* **What you are asked to do**
Which lines below contain the word "Prometheus"? Copy each of them.

*** Begin section ***

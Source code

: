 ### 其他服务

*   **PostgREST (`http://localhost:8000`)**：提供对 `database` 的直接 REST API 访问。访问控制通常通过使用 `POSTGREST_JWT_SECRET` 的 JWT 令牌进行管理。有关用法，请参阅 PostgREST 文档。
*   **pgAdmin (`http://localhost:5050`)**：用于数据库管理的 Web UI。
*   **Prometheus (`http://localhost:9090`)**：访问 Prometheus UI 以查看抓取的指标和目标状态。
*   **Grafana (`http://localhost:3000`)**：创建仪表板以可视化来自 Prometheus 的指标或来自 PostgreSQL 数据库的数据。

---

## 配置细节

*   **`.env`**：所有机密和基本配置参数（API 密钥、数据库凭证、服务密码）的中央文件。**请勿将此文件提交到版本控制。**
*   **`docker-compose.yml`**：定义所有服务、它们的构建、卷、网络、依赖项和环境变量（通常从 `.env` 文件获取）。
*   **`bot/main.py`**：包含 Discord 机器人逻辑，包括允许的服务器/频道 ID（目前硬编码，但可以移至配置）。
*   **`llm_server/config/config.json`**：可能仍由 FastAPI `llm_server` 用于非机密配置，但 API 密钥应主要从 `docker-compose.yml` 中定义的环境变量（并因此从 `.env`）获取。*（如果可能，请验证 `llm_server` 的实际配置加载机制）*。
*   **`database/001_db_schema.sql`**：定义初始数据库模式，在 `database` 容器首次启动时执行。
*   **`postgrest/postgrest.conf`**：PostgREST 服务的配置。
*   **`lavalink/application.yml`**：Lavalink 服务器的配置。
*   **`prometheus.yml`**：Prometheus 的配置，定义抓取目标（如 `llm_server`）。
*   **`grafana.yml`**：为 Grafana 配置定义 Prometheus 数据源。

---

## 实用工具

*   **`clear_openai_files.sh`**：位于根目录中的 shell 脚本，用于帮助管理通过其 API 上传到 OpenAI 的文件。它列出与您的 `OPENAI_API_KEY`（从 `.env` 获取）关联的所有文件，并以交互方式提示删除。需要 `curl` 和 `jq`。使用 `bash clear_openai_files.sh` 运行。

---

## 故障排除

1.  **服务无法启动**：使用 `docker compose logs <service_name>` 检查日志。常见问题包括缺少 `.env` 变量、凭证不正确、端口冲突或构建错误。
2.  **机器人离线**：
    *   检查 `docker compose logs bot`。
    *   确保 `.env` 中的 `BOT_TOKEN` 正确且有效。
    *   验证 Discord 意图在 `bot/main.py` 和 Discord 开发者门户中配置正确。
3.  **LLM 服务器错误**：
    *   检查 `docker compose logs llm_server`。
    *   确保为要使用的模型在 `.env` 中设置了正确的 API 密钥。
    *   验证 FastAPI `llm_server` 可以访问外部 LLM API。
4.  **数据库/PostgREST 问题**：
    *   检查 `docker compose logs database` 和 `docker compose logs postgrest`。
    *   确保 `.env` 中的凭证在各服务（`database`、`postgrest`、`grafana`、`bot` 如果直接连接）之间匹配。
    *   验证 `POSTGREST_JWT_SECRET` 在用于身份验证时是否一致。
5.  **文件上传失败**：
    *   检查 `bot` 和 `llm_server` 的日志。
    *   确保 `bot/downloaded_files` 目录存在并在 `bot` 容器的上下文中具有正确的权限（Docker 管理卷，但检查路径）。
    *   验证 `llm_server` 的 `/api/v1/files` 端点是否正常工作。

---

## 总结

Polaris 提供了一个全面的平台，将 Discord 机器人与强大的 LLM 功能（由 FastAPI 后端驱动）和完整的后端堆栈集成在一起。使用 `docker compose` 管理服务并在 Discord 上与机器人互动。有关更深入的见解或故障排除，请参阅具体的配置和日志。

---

*** End section ***

* **Answer to this exercise**
*   **Prometheus (`http://localhost:9090`)**：访问 Prometheus UI 以查看抓取的指标和目标状态。
*   **Grafana (`http://localhost:3000`)**：创建仪表板以可视化来自 Prometheus 的指标或来自 PostgreSQL 数据库的数据。
*   **`prometheus.yml`**：Prometheus 的配置，定义抓取目标（如 `llm_server`）。
*   **`grafana.yml`**：为 Grafana 配置定义 Prometheus 数据源。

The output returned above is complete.